Supplied material section start

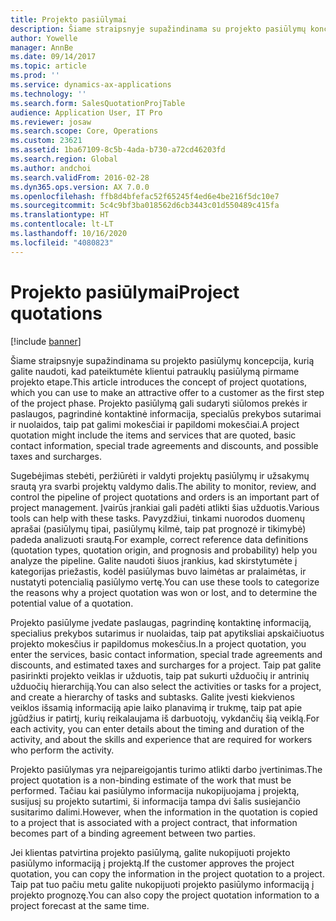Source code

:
 ```yaml
---
title: Projekto pasiūlymai
description: Šiame straipsnyje supažindinama su projekto pasiūlymų koncepcija, kurią galite naudoti, kad pateiktumėte klientui patrauklų pasiūlymą pirmame projekto etape. Projekto pasiūlymą gali sudaryti siūlomos prekės ir paslaugos, pagrindinė kontaktinė informacija, specialūs prekybos sutarimai ir nuolaidos, taip pat galimi mokesčiai ir papildomi mokesčiai.
author: Yowelle
manager: AnnBe
ms.date: 09/14/2017
ms.topic: article
ms.prod: ''
ms.service: dynamics-ax-applications
ms.technology: ''
ms.search.form: SalesQuotationProjTable
audience: Application User, IT Pro
ms.reviewer: josaw
ms.search.scope: Core, Operations
ms.custom: 23621
ms.assetid: 1ba67109-8c5b-4ada-b730-a72cd46203fd
ms.search.region: Global
ms.author: andchoi
ms.search.validFrom: 2016-02-28
ms.dyn365.ops.version: AX 7.0.0
ms.openlocfilehash: ffb8d4bfefac52f65245f4ed6e4be216f5dc10e7
ms.sourcegitcommit: 5c4c9bf3ba018562d6cb3443c01d550489c415fa
ms.translationtype: HT
ms.contentlocale: lt-LT
ms.lasthandoff: 10/16/2020
ms.locfileid: "4080823"
---
```

# <a name="project-quotations"></a><span data-ttu-id="d088f-104">Projekto pasiūlymai</span><span class="sxs-lookup"><span data-stu-id="d088f-104">Project quotations</span></span>

[!include [banner](../includes/banner.md)]

<span data-ttu-id="d088f-105">Šiame straipsnyje supažindinama su projekto pasiūlymų koncepcija, kurią galite naudoti, kad pateiktumėte klientui patrauklų pasiūlymą pirmame projekto etape.</span><span class="sxs-lookup"><span data-stu-id="d088f-105">This article introduces the concept of project quotations, which you can use to make an attractive offer to a customer as the first step of the project phase.</span></span> <span data-ttu-id="d088f-106">Projekto pasiūlymą gali sudaryti siūlomos prekės ir paslaugos, pagrindinė kontaktinė informacija, specialūs prekybos sutarimai ir nuolaidos, taip pat galimi mokesčiai ir papildomi mokesčiai.</span><span class="sxs-lookup"><span data-stu-id="d088f-106">A project quotation might include the items and services that are quoted, basic contact information, special trade agreements and discounts, and possible taxes and surcharges.</span></span> 

<span data-ttu-id="d088f-107">Sugebėjimas stebėti, peržiūrėti ir valdyti projektų pasiūlymų ir užsakymų srautą yra svarbi projektų valdymo dalis.</span><span class="sxs-lookup"><span data-stu-id="d088f-107">The ability to monitor, review, and control the pipeline of project quotations and orders is an important part of project management.</span></span> <span data-ttu-id="d088f-108">Įvairūs įrankiai gali padėti atlikti šias užduotis.</span><span class="sxs-lookup"><span data-stu-id="d088f-108">Various tools can help with these tasks.</span></span> <span data-ttu-id="d088f-109">Pavyzdžiui, tinkami nuorodos duomenų aprašai (pasiūlymų tipai, pasiūlymų kilmė, taip pat prognozė ir tikimybė) padeda analizuoti srautą.</span><span class="sxs-lookup"><span data-stu-id="d088f-109">For example, correct reference data definitions (quotation types, quotation origin, and prognosis and probability) help you analyze the pipeline.</span></span> <span data-ttu-id="d088f-110">Galite naudoti šiuos įrankius, kad skirstytumėte į kategorijas priežastis, kodėl pasiūlymas buvo laimėtas ar pralaimėtas, ir nustatyti potencialią pasiūlymo vertę.</span><span class="sxs-lookup"><span data-stu-id="d088f-110">You can use these tools to categorize the reasons why a project quotation was won or lost, and to determine the potential value of a quotation.</span></span> 

<span data-ttu-id="d088f-111">Projekto pasiūlyme įvedate paslaugas, pagrindinę kontaktinę informaciją, specialius prekybos sutarimus ir nuolaidas, taip pat apytiksliai apskaičiuotus projekto mokesčius ir papildomus mokesčius.</span><span class="sxs-lookup"><span data-stu-id="d088f-111">In a project quotation, you enter the services, basic contact information, special trade agreements and discounts, and estimated taxes and surcharges for a project.</span></span> <span data-ttu-id="d088f-112">Taip pat galite pasirinkti projekto veiklas ir užduotis, taip pat sukurti užduočių ir antrinių užduočių hierarchiją.</span><span class="sxs-lookup"><span data-stu-id="d088f-112">You can also select the activities or tasks for a project, and create a hierarchy of tasks and subtasks.</span></span> <span data-ttu-id="d088f-113">Galite įvesti kiekvienos veiklos išsamią informaciją apie laiko planavimą ir trukmę, taip pat apie įgūdžius ir patirtį, kurių reikalaujama iš darbuotojų, vykdančių šią veiklą.</span><span class="sxs-lookup"><span data-stu-id="d088f-113">For each activity, you can enter details about the timing and duration of the activity, and about the skills and experience that are required for workers who perform the activity.</span></span> 

<span data-ttu-id="d088f-114">Projekto pasiūlymas yra neįpareigojantis turimo atlikti darbo įvertinimas.</span><span class="sxs-lookup"><span data-stu-id="d088f-114">The project quotation is a non-binding estimate of the work that must be performed.</span></span> <span data-ttu-id="d088f-115">Tačiau kai pasiūlymo informacija nukopijuojama į projektą, susijusį su projekto sutartimi, ši informacija tampa dvi šalis susiejančio susitarimo dalimi.</span><span class="sxs-lookup"><span data-stu-id="d088f-115">However, when the information in the quotation is copied to a project that is associated with a project contract, that information becomes part of a binding agreement between two parties.</span></span> 

<span data-ttu-id="d088f-116">Jei klientas patvirtina projekto pasiūlymą, galite nukopijuoti projekto pasiūlymo informaciją į projektą.</span><span class="sxs-lookup"><span data-stu-id="d088f-116">If the customer approves the project quotation, you can copy the information in the project quotation to a project.</span></span> <span data-ttu-id="d088f-117">Taip pat tuo pačiu metu galite nukopijuoti projekto pasiūlymo informaciją į projekto prognozę.</span><span class="sxs-lookup"><span data-stu-id="d088f-117">You can also copy the project quotation information to a project forecast at the same time.</span></span>



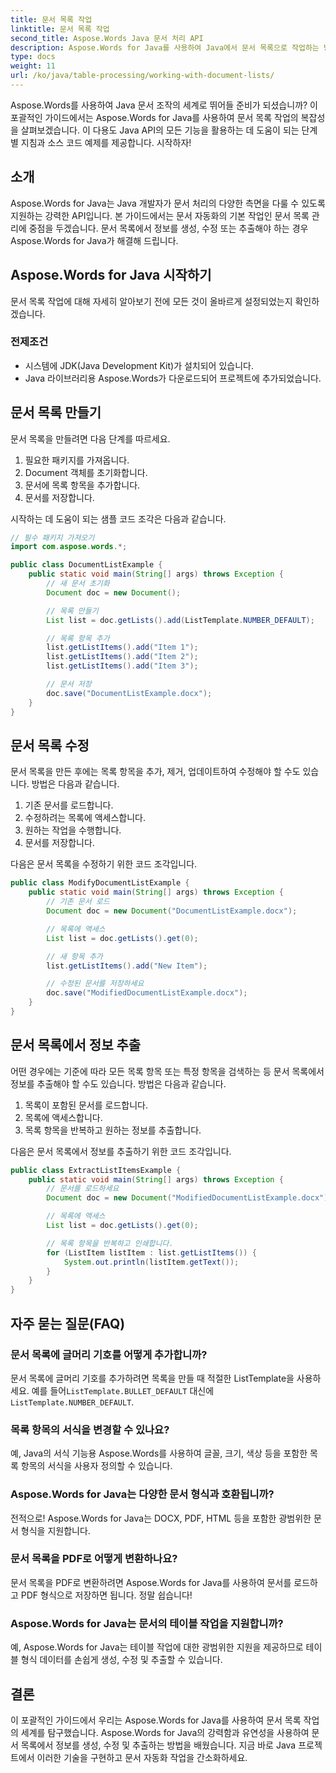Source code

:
 ```yaml
---
title: 문서 목록 작업
linktitle: 문서 목록 작업
second_title: Aspose.Words Java 문서 처리 API
description: Aspose.Words for Java를 사용하여 Java에서 문서 목록으로 작업하는 방법을 알아보세요. 이 단계별 가이드에는 효율적인 문서 조작을 위한 소스 코드 예제가 포함되어 있습니다.
type: docs
weight: 11
url: /ko/java/table-processing/working-with-document-lists/
---
```


Aspose.Words를 사용하여 Java 문서 조작의 세계로 뛰어들 준비가 되셨습니까? 이 포괄적인 가이드에서는 Aspose.Words for Java를 사용하여 문서 목록 작업의 복잡성을 살펴보겠습니다. 이 다용도 Java API의 모든 기능을 활용하는 데 도움이 되는 단계별 지침과 소스 코드 예제를 제공합니다. 시작하자!

## 소개

Aspose.Words for Java는 Java 개발자가 문서 처리의 다양한 측면을 다룰 수 있도록 지원하는 강력한 API입니다. 본 가이드에서는 문서 자동화의 기본 작업인 문서 목록 관리에 중점을 두겠습니다. 문서 목록에서 정보를 생성, 수정 또는 추출해야 하는 경우 Aspose.Words for Java가 해결해 드립니다.

## Aspose.Words for Java 시작하기

문서 목록 작업에 대해 자세히 알아보기 전에 모든 것이 올바르게 설정되었는지 확인하겠습니다.

### 전제조건

- 시스템에 JDK(Java Development Kit)가 설치되어 있습니다.
- Java 라이브러리용 Aspose.Words가 다운로드되어 프로젝트에 추가되었습니다.

## 문서 목록 만들기

문서 목록을 만들려면 다음 단계를 따르세요.

1. 필요한 패키지를 가져옵니다.
2. Document 객체를 초기화합니다.
3. 문서에 목록 항목을 추가합니다.
4. 문서를 저장합니다.

시작하는 데 도움이 되는 샘플 코드 조각은 다음과 같습니다.

```java
// 필수 패키지 가져오기
import com.aspose.words.*;

public class DocumentListExample {
    public static void main(String[] args) throws Exception {
        // 새 문서 초기화
        Document doc = new Document();

        // 목록 만들기
        List list = doc.getLists().add(ListTemplate.NUMBER_DEFAULT);

        // 목록 항목 추가
        list.getListItems().add("Item 1");
        list.getListItems().add("Item 2");
        list.getListItems().add("Item 3");

        // 문서 저장
        doc.save("DocumentListExample.docx");
    }
}
```

## 문서 목록 수정

문서 목록을 만든 후에는 목록 항목을 추가, 제거, 업데이트하여 수정해야 할 수도 있습니다. 방법은 다음과 같습니다.

1. 기존 문서를 로드합니다.
2. 수정하려는 목록에 액세스합니다.
3. 원하는 작업을 수행합니다.
4. 문서를 저장합니다.

다음은 문서 목록을 수정하기 위한 코드 조각입니다.

```java
public class ModifyDocumentListExample {
    public static void main(String[] args) throws Exception {
        // 기존 문서 로드
        Document doc = new Document("DocumentListExample.docx");

        // 목록에 액세스
        List list = doc.getLists().get(0);

        // 새 항목 추가
        list.getListItems().add("New Item");

        // 수정된 문서를 저장하세요
        doc.save("ModifiedDocumentListExample.docx");
    }
}
```

## 문서 목록에서 정보 추출

어떤 경우에는 기준에 따라 모든 목록 항목 또는 특정 항목을 검색하는 등 문서 목록에서 정보를 추출해야 할 수도 있습니다. 방법은 다음과 같습니다.

1. 목록이 포함된 문서를 로드합니다.
2. 목록에 액세스합니다.
3. 목록 항목을 반복하고 원하는 정보를 추출합니다.

다음은 문서 목록에서 정보를 추출하기 위한 코드 조각입니다.

```java
public class ExtractListItemsExample {
    public static void main(String[] args) throws Exception {
        // 문서를 로드하세요
        Document doc = new Document("ModifiedDocumentListExample.docx");

        // 목록에 액세스
        List list = doc.getLists().get(0);

        // 목록 항목을 반복하고 인쇄합니다.
        for (ListItem listItem : list.getListItems()) {
            System.out.println(listItem.getText());
        }
    }
}
```

## 자주 묻는 질문(FAQ)

### 문서 목록에 글머리 기호를 어떻게 추가합니까?
 문서 목록에 글머리 기호를 추가하려면 목록을 만들 때 적절한 ListTemplate을 사용하세요. 예를 들어`ListTemplate.BULLET_DEFAULT` 대신에`ListTemplate.NUMBER_DEFAULT`.

### 목록 항목의 서식을 변경할 수 있나요?
예, Java의 서식 기능용 Aspose.Words를 사용하여 글꼴, 크기, 색상 등을 포함한 목록 항목의 서식을 사용자 정의할 수 있습니다.

### Aspose.Words for Java는 다양한 문서 형식과 호환됩니까?
전적으로! Aspose.Words for Java는 DOCX, PDF, HTML 등을 포함한 광범위한 문서 형식을 지원합니다.

### 문서 목록을 PDF로 어떻게 변환하나요?
문서 목록을 PDF로 변환하려면 Aspose.Words for Java를 사용하여 문서를 로드하고 PDF 형식으로 저장하면 됩니다. 정말 쉽습니다!

### Aspose.Words for Java는 문서의 테이블 작업을 지원합니까?
예, Aspose.Words for Java는 테이블 작업에 대한 광범위한 지원을 제공하므로 테이블 형식 데이터를 손쉽게 생성, 수정 및 추출할 수 있습니다.

## 결론

이 포괄적인 가이드에서 우리는 Aspose.Words for Java를 사용하여 문서 목록 작업의 세계를 탐구했습니다. Aspose.Words for Java의 강력함과 유연성을 사용하여 문서 목록에서 정보를 생성, 수정 및 추출하는 방법을 배웠습니다. 지금 바로 Java 프로젝트에서 이러한 기술을 구현하고 문서 자동화 작업을 간소화하세요.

Supplied material section end

▶ [Task to carry out] Read the records above. Show each line that has the string "목록에서".

▶ [Response to the exercise]
Aspose.Words for Java는 Java 개발자가 문서 처리의 다양한 측면을 다룰 수 있도록 지원하는 강력한 API입니다. 본 가이드에서는 문서 자동화의 기본 작업인 문서 목록 관리에 중점을 두겠습니다. 문서 목록에서 정보를 생성, 수정 또는 추출해야 하는 경우 Aspose.Words for Java가 해결해 드립니다.
## 문서 목록에서 정보 추출
어떤 경우에는 기준에 따라 모든 목록 항목 또는 특정 항목을 검색하는 등 문서 목록에서 정보를 추출해야 할 수도 있습니다. 방법은 다음과 같습니다.
다음은 문서 목록에서 정보를 추출하기 위한 코드 조각입니다.
이 포괄적인 가이드에서 우리는 Aspose.Words for Java를 사용하여 문서 목록 작업의 세계를 탐구했습니다. Aspose.Words for Java의 강력함과 유연성을 사용하여 문서 목록에서 정보를 생성, 수정 및 추출하는 방법을 배웠습니다. 지금 바로 Java 프로젝트에서 이러한 기술을 구현하고 문서 자동화 작업을 간소화하세요.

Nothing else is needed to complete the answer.